Bianchetti - A gente veio para cá achando que, com a UnB, estaríamos participando de uma nova etapa do país. Brasília me representava, naquele estágio da vida, um novo caminho para um novo Brasil. Eu sonhava com isso, tinha um ideal, essa ideia maluca de que Brasília seria a redenção do país. Quando chegamos, em 1961, ainda era um canteiro de obras, mas sabíamos que algo estava nascendo. Com o convite do Darcy Ribeiro, esperava que a universidade fosse um projeto para toda a vida. Coloquei em prática um plano que ia tornar o Departamento de Artes independente, economicamente inclusive. Organizei seis ateliês diferentes, cada um dentro de uma técnica. Pretendíamos vender obras para manter os ateliês e convidar grandes gravadores brasileiros para fazer séries. Mas aí veio a revolução militar e acabou com tudo.

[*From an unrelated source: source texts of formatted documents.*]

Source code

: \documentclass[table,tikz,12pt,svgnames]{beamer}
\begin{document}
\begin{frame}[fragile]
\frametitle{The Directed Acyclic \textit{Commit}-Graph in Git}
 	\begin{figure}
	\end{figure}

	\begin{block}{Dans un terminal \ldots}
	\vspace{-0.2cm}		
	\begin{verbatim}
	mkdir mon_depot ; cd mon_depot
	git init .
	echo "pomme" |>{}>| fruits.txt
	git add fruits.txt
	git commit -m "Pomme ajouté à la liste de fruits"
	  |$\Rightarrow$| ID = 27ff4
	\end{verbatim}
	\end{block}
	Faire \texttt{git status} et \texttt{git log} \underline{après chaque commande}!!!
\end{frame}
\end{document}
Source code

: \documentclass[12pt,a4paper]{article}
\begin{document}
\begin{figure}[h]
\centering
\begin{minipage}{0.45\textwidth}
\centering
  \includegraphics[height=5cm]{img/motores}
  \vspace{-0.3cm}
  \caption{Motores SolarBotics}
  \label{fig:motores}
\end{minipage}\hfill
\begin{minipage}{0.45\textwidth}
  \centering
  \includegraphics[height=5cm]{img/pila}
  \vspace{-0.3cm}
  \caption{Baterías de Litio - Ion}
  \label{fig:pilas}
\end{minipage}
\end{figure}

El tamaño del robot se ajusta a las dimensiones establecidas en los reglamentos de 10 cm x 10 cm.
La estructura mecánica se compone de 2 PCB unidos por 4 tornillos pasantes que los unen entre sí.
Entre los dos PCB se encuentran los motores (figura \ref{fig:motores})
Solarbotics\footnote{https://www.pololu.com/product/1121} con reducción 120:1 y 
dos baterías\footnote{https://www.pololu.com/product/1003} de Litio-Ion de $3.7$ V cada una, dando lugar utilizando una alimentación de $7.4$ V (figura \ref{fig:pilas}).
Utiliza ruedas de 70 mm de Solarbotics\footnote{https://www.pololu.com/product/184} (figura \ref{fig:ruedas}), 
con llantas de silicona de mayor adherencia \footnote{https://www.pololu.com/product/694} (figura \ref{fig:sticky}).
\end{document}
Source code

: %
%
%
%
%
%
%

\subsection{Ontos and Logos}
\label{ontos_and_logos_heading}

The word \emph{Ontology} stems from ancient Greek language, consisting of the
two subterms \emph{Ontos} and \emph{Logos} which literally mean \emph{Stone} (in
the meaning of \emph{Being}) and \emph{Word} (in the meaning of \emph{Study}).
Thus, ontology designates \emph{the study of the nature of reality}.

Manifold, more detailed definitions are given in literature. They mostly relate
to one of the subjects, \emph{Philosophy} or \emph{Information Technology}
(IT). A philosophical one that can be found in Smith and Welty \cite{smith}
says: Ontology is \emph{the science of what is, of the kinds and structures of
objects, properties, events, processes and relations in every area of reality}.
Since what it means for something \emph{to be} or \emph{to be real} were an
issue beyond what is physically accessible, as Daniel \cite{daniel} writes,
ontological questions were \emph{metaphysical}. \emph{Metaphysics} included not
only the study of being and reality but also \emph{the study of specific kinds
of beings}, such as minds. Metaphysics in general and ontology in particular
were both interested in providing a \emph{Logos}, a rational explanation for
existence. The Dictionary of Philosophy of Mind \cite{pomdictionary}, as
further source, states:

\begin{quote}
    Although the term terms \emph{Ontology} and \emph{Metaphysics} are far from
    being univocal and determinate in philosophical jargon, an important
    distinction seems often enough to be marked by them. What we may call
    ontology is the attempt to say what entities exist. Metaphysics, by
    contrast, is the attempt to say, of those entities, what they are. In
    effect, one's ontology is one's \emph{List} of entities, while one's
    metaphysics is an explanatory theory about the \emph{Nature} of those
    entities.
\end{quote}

Cultura - Como foi sua prisão?
Bianchetti - Fui um dos primeiros professores da UnB a ser preso em 1964, 15 dias depois do golpe. Mandaram uma lista com os nomes que deviam se apresentar, e fomos presos na universidade. Saí de casa com a família sabendo que eu seria preso. Fiquei 27 dias detido pela revolução com mais outros professores. Depois nos soltaram e fomos readmitidos. Mas a perseguição continuou. E, em 1965, numa mesma tarde, eu e dezenas de professores pedimos demissão. Pensei: "Fico sem emprego, mas vou lutar". Vivi 20 anos perseguido e boicotado, mas nunca deixei de ter posição contrária à revolução. Mas não tive filiação partidária, ao contrário de vários amigos meus militantes do Partido Comunista, como Carlos Scliar.
Cultura - O senhor conheceu o presidente Juscelino Kubitschek?
Bianchetti - Tive uma relação muito boa com ele, especialmente quando já estava cassado. Um dia, Juscelino me convidou para ir à casa dele no Rio. E foi engraçado. Ele estava de terno, gravata e só de meia. Não era partidário dele, porque ele era um sabonete, mas o admirava.
Cultura - E Oscar Niemeyer e Lucio Costa, responsáveis pelo projeto arquitetônico de Brasília?
Bianchetti - Conheci os dois, mas eu não gostava muito do Oscar. Politicamente, era outro sabonete, só que diferente. Se dizia socialista, que era membro do PC, fazia todo um alarde... E não era nada disso. Ele veio de uma família riquíssima do Rio e não trabalhava de graça. Essa coisa já me desencantava.
Cultura - Como morador de Brasília há mais de 50 anos, qual é sua visão dos políticos brasileiros?
Bianchetti - Os políticos são essa raça triste. Fico com raiva porque meus amigos que foram militantes comunistas hoje estão no PSDB. Digo: "Meu Deus, o que é isso, todo mundo muda de partido, de ideia...". Hoje a gente não pode falar de direita, centro, esquerda. Está tudo misturado, e as pessoas se vendem muito facilmente, conforme o preço. É um raça prostituída, isso me dá agonia. Acho errado ter lutado a vida inteira para termos um país decente, direito, e ver isso. As coisas estão inacreditáveis.